YOUR INSTRUCTIONS:
Find the line with "tie with narrow" in the entries below, then reproduce it and every line after it down to and including the line with "operator from scratch;", exactly.
■ ■ ■
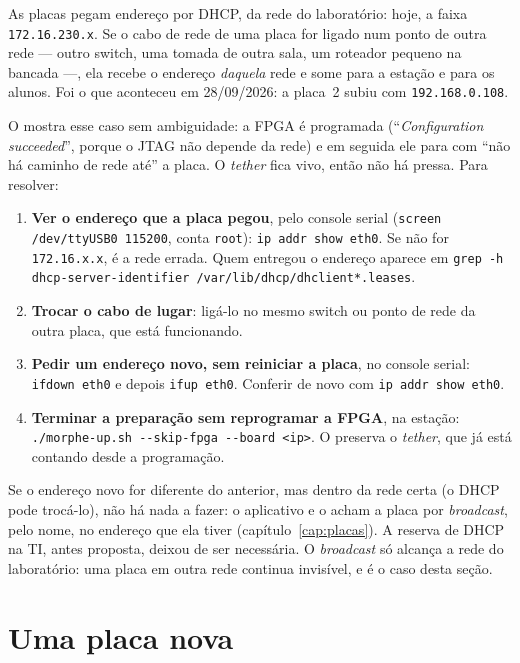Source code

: As placas pegam endereço por DHCP, da rede do laboratório: hoje, a faixa
\texttt{172.16.230.x}. Se o cabo de rede de uma placa for ligado num ponto de
outra rede --- outro switch, uma tomada de outra sala, um roteador pequeno na
bancada ---, ela recebe o endereço \emph{daquela} rede e some para a estação e
para os alunos. Foi o que aconteceu em 28/09/2026: a placa~2 subiu com
\texttt{192.168.0.108}.

O  mostra esse caso sem ambiguidade: a FPGA é programada
(``\emph{Configuration succeeded}'', porque o JTAG não depende da rede) e em
seguida ele para com ``não há caminho de rede até'' a placa. O \emph{tether}
fica vivo, então não há pressa. Para resolver:

\begin{enumerate}
  \item \textbf{Ver o endereço que a placa pegou}, pelo console serial
    (\texttt{screen /dev/ttyUSB0 115200}, conta \texttt{root}):
    \texttt{ip addr show eth0}. Se não for \texttt{172.16.x.x}, é a rede
    errada. Quem entregou o endereço aparece em
    \texttt{grep -h dhcp-server-identifier /var/lib/dhcp/dhclient*.leases}.
  \item \textbf{Trocar o cabo de lugar}: ligá-lo no mesmo switch ou ponto de
    rede da outra placa, que está funcionando.
  \item \textbf{Pedir um endereço novo, sem reiniciar a placa}, no console
    serial: \texttt{ifdown eth0} e depois \texttt{ifup eth0}. Conferir de novo
    com \texttt{ip addr show eth0}.
  \item \textbf{Terminar a preparação sem reprogramar a FPGA}, na estação:
    \texttt{./morphe-up.sh -{}-skip-fpga -{}-board <ip>}. O 
    preserva o \emph{tether}, que já está contando desde a programação.
\end{enumerate}

Se o endereço novo for diferente do anterior, mas dentro da rede certa (o
DHCP pode trocá-lo), não há nada a fazer: o aplicativo e o
 acham a placa por \emph{broadcast}, pelo nome, no endereço
que ela tiver (capítulo~\ref{cap:placas}). A reserva de DHCP na TI, antes
proposta, deixou de ser necessária. O \emph{broadcast} só alcança a rede do
laboratório: uma placa em outra rede continua invisível, e é o caso desta
seção.

\section{Uma placa nova}

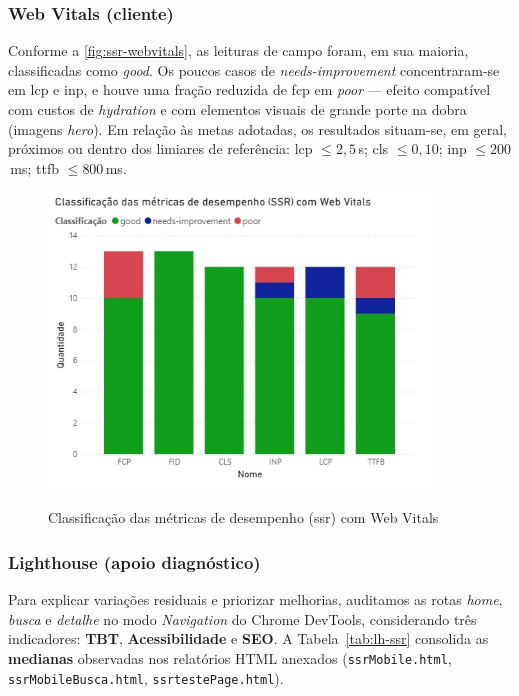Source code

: \subsubsection*{Web Vitals (cliente)}
Conforme a \autoref{fig:ssr-webvitals}, as leituras de campo foram, em sua maioria, classificadas como \textit{good}. Os poucos casos de \textit{needs-improvement} concentraram-se em \acrshort{lcp} e \acrshort{inp}, e houve uma fração reduzida de \acrshort{fcp} em \textit{poor} — efeito compatível com custos de \textit{hydration} e com elementos visuais de grande porte na dobra (imagens \emph{hero}). Em relação às metas adotadas, os resultados situam-se, em geral, próximos ou dentro dos limiares de referência: \acrshort{lcp} $\leq 2{,}5$\,s; \acrshort{cls} $\leq 0{,}10$; \acrshort{inp} $\leq 200$\,ms; \acrshort{ttfb} $\leq 800$\,ms.

\begin{figure}[H]
  \centering
  \caption{Classificação das métricas de desempenho (\acrshort{ssr}) com Web Vitals}
  \includegraphics[width=0.9\textwidth]{media/metricas_ssr_web_vitals.jpeg}
  \label{fig:ssr-webvitals}
\end{figure}

\subsubsection*{Lighthouse (apoio diagnóstico)}
Para explicar variações residuais e priorizar melhorias, auditamos as rotas \emph{home}, \emph{busca} e \emph{detalhe} no modo \emph{Navigation} do Chrome DevTools, considerando três indicadores: \textbf{TBT}, \textbf{Acessibilidade} e \textbf{SEO}.
A Tabela~\ref{tab:lh-ssr} consolida as \textbf{medianas} observadas nos relatórios HTML anexados (\texttt{ssrMobile.html}, \texttt{ssrMobileBusca.html}, \texttt{ssrtestePage.html}).

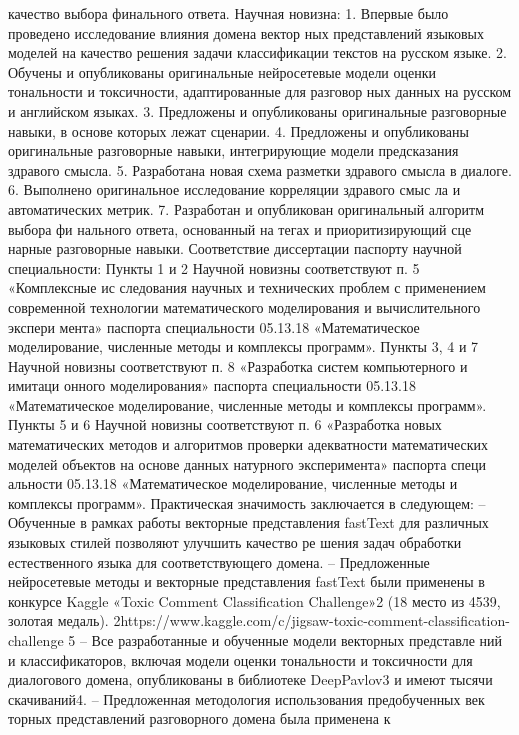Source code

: качество выбора финального ответа.
Научная новизна:
1. Впервые было проведено исследование влияния домена вектор
ных представлений языковых моделей на качество решения задачи
классификации текстов на русском языке.
2. Обучены и опубликованы оригинальные нейросетевые модели
оценки тональности и токсичности, адаптированные для разговор
ных данных на русском и английском языках.
3. Предложены и опубликованы оригинальные разговорные навыки,
в основе которых лежат сценарии.
4. Предложены и опубликованы оригинальные разговорные навыки,
интегрирующие модели предсказания здравого смысла.
5. Разработана новая схема разметки здравого смысла в диалоге.
6. Выполнено оригинальное исследование корреляции здравого смыс
ла и автоматических метрик.
7. Разработан и опубликован оригинальный алгоритм выбора фи
нального ответа, основанный на тегах и приоритизирующий сце
нарные разговорные навыки.
Соответствие диссертации паспорту научной специальности:
Пункты 1 и 2 Научной новизны соответствуют п. 5 «Комплексные ис
следования научных и технических проблем с применением современной
технологии математического моделирования и вычислительного экспери
мента» паспорта специальности 05.13.18 «Математическое моделирование,
численные методы и комплексы программ». Пункты 3, 4 и 7 Научной
новизны соответствуют п. 8 «Разработка систем компьютерного и имитаци
онного моделирования» паспорта специальности 05.13.18 «Математическое
моделирование, численные методы и комплексы программ». Пункты 5 и 6
Научной новизны соответствуют п. 6 «Разработка новых математических
методов и алгоритмов проверки адекватности математических моделей
объектов на основе данных натурного эксперимента» паспорта специ
альности 05.13.18 «Математическое моделирование, численные методы и
комплексы программ».
Практическая значимость заключается в следующем:
– Обученные в рамках работы векторные представления fastText
для различных языковых стилей позволяют улучшить качество ре
шения задач обработки естественного языка для соответствующего
домена.
– Предложенные нейросетевые методы и векторные представления
fastText были применены в конкурсе Kaggle «Toxic Comment
Classification Challenge»2 (18 место из 4539, золотая медаль).
2https://www.kaggle.com/c/jigsaw-toxic-comment-classification-challenge
5
– Все разработанные и обученные модели векторных представле
ний и классификаторов, включая модели оценки тональности и
токсичности для диалогового домена, опубликованы в библиотеке
DeepPavlov3 и имеют тысячи скачиваний4.
– Предложенная методология использования предобученных век
торных представлений разговорного домена была применена к
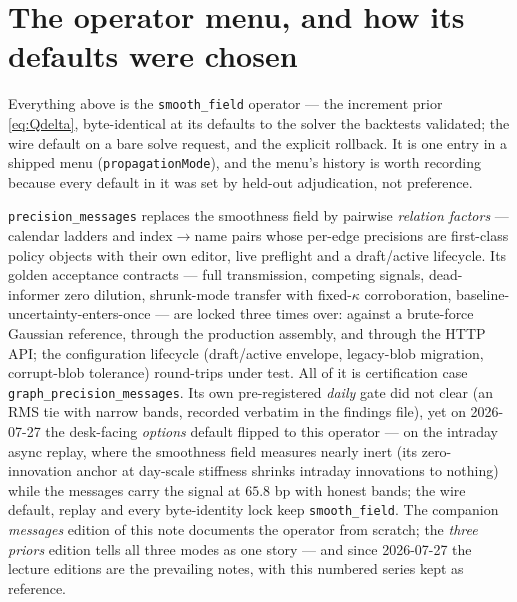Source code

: \documentclass[11pt]{article}
\begin{document}
\section{The operator menu, and how its defaults were chosen}
\label{sec:menu}

Everything above is the \texttt{smooth\_field} operator ---
the increment prior \eqref{eq:Qdelta}, byte-identical
at its defaults to the solver the backtests validated; the wire default on
a bare solve request, and the explicit rollback. It is one entry in a
shipped menu (\texttt{propagationMode}), and the menu's history is worth
recording because every default in it was set by held-out adjudication, not
preference.

\texttt{precision\_messages} replaces the smoothness field by pairwise
\emph{relation factors} --- calendar ladders and index$\to$name pairs whose
per-edge precisions are first-class policy objects with their own editor,
live preflight and a draft/active lifecycle. Its golden acceptance contracts
--- full transmission, competing signals, dead-informer zero dilution,
shrunk-mode transfer with fixed-$\kappa$ corroboration,
baseline-uncertainty-enters-once --- are locked three times over: against a
brute-force Gaussian reference, through the production assembly, and through
the HTTP API; the configuration lifecycle (draft/active envelope, legacy-blob
migration, corrupt-blob tolerance) round-trips under test. All of it is
certification case \texttt{graph\_precision\_messages}.  Its own
pre-registered \emph{daily} gate did not clear (an RMS tie with narrow
bands, recorded verbatim in the findings file), yet on 2026-07-27 the
desk-facing \emph{options} default flipped to this operator --- on the
intraday async replay, where the smoothness field measures nearly inert
(its zero-innovation anchor at day-scale stiffness shrinks intraday
innovations to nothing) while the messages carry the signal at $65.8$ bp
with honest bands; the wire default, replay and every byte-identity lock
keep \texttt{smooth\_field}.  The companion
\emph{messages} edition of this note documents the operator from scratch;
the \emph{three priors} edition tells all three modes as one story ---
and since 2026-07-27 the lecture editions are the prevailing notes, with
this numbered series kept as reference.
\end{document}
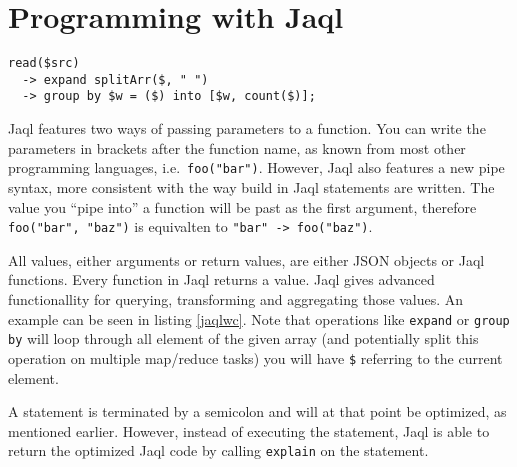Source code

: \section{Programming with Jaql} 

\begin{lstlisting}[language=jaql,caption=Wordcount in Jaql,float,label=jaqlwc]
read($src)
  -> expand splitArr($, " ")
  -> group by $w = ($) into [$w, count($)];
\end{lstlisting}

Jaql features two ways of passing parameters to a function. You can write the parameters
in brackets after the function name, as known from most other programming languages, i.e.\
\lstinline[language=jaql]!foo("bar")!. However, Jaql also features a new pipe syntax, more
consistent with the way build in Jaql statements are written. The value you ``pipe into''
a function will be past as the first argument, therefore \lstinline[language=jaql]!foo("bar", "baz")!
is equivalten to \lstinline[language=jaql]!"bar" -> foo("baz")!.

All values, either arguments or return values, are either JSON objects or Jaql functions.
Every function in Jaql returns a value. Jaql gives advanced functionallity for querying, transforming
and aggregating those values. An example can be seen in listing \ref{jaqlwc}. Note that
operations like {\tt expand} or {\tt group by} will loop through all element of the given array
(and potentially split this operation on multiple map/reduce tasks) you will have {\tt\$} referring
to the current element.

A statement is terminated by a semicolon and will at that point be optimized, as mentioned earlier.
However, instead of executing the statement, Jaql is able to return the optimized Jaql code by calling
{\tt explain} on the statement.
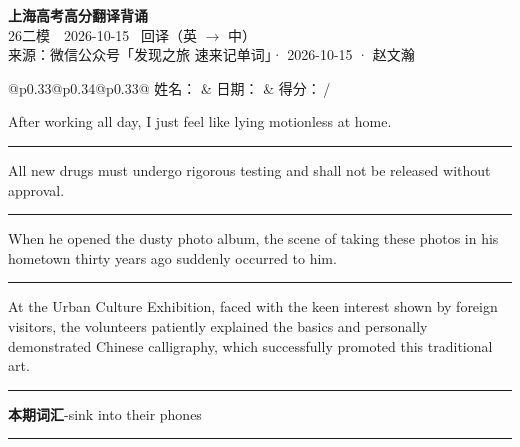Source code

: \documentclass[11pt,a4paper]{article}
\newcommand{\num}[1]{\makebox[1.9em][r]{#1.}\hspace{0.3em}}
\newcommand{\wline}{\noindent\rule{\linewidth}{0.4pt}}
\begin{document}
\pagestyle{plain}
\begin{center}
{\LARGE\bfseries 上海高考高分翻译背诵 }\\[0.25em]
{\large 26二模　2026-10-15 \quad\ 回译（英 $\to$ 中）}\\[0.35em]
{\footnotesize 来源：微信公众号「发现之旅 速来记单词」· 2026-10-15 · 赵文瀚}
\end{center}

\vspace{0.4em}
\noindent\begin{tabular}{@{}p{0.33\textwidth}@{}p{0.34\textwidth}@{}p{0.33\textwidth}@{}}
姓名：\underline{\hspace{2.0cm}} & 日期：\underline{\hspace{2.0cm}} & 得分：\underline{\hspace{1.4cm}}\,/ \\
\end{tabular}

\vspace{0.5em}

\vspace{0.8em}
\num{1}After working all day, I just feel like lying motionless at home.

\vspace{0.25em}

\wline

\num{2}All new drugs must undergo rigorous testing and shall not be released without approval.

\vspace{0.25em}

\wline

\num{3}When he opened the dusty photo album, the scene of taking these photos in his hometown thirty years ago suddenly occurred to him.

\vspace{0.25em}

\wline

\num{4}At the Urban Culture Exhibition, faced with the keen interest shown by foreign visitors, the volunteers patiently explained the basics and personally demonstrated Chinese calligraphy, which successfully promoted this traditional art.

\vspace{0.25em}

\wline

\vspace{0.4em}\noindent{\color{rulegray}\rule{\textwidth}{0.6pt}}\vspace{0.4em}

\num{5}\textbf{本期词汇}\quad -sink into their phones

\vspace{0.25em}

\wline
\end{document}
■ ■ ■
TASK OUTPUT:
pre-registered \emph{daily} gate did not clear (an RMS tie with narrow
bands, recorded verbatim in the findings file), yet on 2026-07-27 the
desk-facing \emph{options} default flipped to this operator --- on the
intraday async replay, where the smoothness field measures nearly inert
(its zero-innovation anchor at day-scale stiffness shrinks intraday
innovations to nothing) while the messages carry the signal at $65.8$ bp
with honest bands; the wire default, replay and every byte-identity lock
keep \texttt{smooth\_field}.  The companion
\emph{messages} edition of this note documents the operator from scratch;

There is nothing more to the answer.